The weather is changing, and with it you're beginning to shift out some of your lighter sweaters in exchange for heavier ones. However, you notice small holes in some of your sweaters. Though it could be natural wear and tear, it's more likely that a few clothes moths got into your sweaters. Prevent clothes moths from getting into your sweaters using these pest management tips.
How to identify clothes moths
Clothes moths are a widespread pest, found across the U.S. and in some parts of Canada. There are many different species of moths, but clothes moths are fairly distinctive. They're the most common type of fabric moth. Sometimes they're blamed for damage done by carpet beetles, which are much more common in homes than clothes moths.
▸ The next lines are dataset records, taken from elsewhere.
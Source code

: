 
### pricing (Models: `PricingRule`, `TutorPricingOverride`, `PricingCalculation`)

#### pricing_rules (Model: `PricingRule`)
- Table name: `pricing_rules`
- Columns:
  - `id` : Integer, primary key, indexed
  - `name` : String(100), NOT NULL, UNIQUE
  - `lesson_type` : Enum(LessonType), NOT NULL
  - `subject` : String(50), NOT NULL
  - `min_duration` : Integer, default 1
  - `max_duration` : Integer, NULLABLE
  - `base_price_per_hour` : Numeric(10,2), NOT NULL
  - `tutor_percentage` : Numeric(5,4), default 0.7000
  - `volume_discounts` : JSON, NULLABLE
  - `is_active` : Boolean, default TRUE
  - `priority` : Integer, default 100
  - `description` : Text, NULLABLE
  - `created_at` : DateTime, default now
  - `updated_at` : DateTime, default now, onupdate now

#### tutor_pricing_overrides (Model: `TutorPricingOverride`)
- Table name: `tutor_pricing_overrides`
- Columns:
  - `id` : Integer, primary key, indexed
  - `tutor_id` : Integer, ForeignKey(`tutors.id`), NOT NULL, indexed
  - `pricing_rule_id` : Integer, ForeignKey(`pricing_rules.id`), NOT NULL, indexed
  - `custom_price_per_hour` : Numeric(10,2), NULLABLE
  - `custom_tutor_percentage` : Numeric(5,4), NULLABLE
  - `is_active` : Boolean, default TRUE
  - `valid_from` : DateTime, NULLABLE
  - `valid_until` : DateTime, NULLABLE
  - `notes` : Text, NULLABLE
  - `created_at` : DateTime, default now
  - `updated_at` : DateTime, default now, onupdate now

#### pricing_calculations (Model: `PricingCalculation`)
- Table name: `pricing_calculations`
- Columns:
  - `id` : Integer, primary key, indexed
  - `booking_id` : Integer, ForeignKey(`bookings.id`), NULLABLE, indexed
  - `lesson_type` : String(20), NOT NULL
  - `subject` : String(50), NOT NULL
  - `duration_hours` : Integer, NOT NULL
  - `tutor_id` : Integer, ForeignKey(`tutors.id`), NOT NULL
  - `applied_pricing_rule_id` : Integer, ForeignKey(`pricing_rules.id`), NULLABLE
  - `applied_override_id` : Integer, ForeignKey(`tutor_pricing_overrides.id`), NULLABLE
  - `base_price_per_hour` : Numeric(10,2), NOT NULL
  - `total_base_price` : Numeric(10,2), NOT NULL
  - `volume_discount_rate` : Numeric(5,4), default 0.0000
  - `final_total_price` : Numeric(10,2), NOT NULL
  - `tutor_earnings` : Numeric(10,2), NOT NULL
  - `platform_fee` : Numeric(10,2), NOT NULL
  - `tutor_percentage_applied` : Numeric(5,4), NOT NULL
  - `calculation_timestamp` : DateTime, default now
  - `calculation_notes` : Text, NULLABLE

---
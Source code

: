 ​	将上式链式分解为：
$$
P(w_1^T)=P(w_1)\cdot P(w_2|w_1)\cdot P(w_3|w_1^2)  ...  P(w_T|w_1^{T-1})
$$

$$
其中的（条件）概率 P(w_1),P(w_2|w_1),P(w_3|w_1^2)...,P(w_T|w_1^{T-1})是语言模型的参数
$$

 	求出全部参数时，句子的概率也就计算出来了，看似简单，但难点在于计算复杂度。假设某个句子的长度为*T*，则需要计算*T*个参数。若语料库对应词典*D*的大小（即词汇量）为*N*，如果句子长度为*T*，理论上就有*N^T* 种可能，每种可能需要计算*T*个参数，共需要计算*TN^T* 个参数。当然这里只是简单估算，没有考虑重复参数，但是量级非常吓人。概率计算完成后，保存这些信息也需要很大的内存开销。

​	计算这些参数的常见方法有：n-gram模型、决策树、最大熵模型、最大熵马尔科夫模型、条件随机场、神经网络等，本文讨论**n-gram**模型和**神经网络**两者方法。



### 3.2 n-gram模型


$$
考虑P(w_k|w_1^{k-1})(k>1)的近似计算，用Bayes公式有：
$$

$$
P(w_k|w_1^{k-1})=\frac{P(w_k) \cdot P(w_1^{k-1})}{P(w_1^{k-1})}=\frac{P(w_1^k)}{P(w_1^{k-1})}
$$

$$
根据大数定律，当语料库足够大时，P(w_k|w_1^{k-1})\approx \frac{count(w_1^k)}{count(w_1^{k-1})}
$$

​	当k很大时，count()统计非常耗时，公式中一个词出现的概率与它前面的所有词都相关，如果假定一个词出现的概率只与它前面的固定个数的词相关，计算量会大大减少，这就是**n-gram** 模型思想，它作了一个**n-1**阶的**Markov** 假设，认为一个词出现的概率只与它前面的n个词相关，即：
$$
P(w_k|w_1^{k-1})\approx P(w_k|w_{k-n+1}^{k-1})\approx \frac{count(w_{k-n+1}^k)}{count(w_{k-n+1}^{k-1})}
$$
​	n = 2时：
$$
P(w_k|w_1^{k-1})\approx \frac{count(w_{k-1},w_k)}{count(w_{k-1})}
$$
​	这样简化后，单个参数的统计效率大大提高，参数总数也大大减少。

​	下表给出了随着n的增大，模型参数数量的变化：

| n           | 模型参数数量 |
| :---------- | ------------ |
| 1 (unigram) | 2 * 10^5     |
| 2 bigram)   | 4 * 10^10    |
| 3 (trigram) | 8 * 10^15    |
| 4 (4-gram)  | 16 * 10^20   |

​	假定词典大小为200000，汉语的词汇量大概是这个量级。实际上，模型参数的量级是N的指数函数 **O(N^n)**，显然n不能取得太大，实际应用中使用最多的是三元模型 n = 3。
Clothes moths are a golden hue and have tiny, fringe-like hairs that line their wings. These bugs don't like light and often are found in dark, enclosed places - like your closet. Clothes moths are often mistaken for food- and grain-infesting moths. Food-infesting moths are bigger than clothes moths and much more active. Homeowners can distinguish between the two moths by catching one and examining it. Use a magnifying glass to study its head and wings, which are different.
Clothes moths are destructive during their larval stage. The insects lay eggs in secluded spots where there are plenty of clothes to feed off of. The bugs will then hatch within a month, though they may feed on the clothes for a few months.
Pest control tips to prevent clothes moths
Use these suggestions to keep your sweaters hole-free.
Keep things organized: Clothes moths love people who are messy, especially those who let clothes sit under furniture for months, MarthaStewart Living magazine noted. Leaving food out can attract moths too. Instead, keep your living space organized by regularly picking up clothes and food.
Vacuum often: Vacuuming will help keep you organized but also pick up any eggs or larvae that you might not see. This will prevent the bugs from hatching or destroying your clothes.
Launder frequently: If you plan to store your clothes for a few months, you should launder them first. Washing your clothes will help remove any food stains or sweat that can attract moths.
Store wisely: Whether you pack away your clothes in the spring or in the fall, it's always important that you store them properly. If you're planning on storing them for years, use plastic containers that prevent moths from getting in. If you're just storing them for a few months, you can wrap your clothes in cotton fabric, which moths aren't attracted to.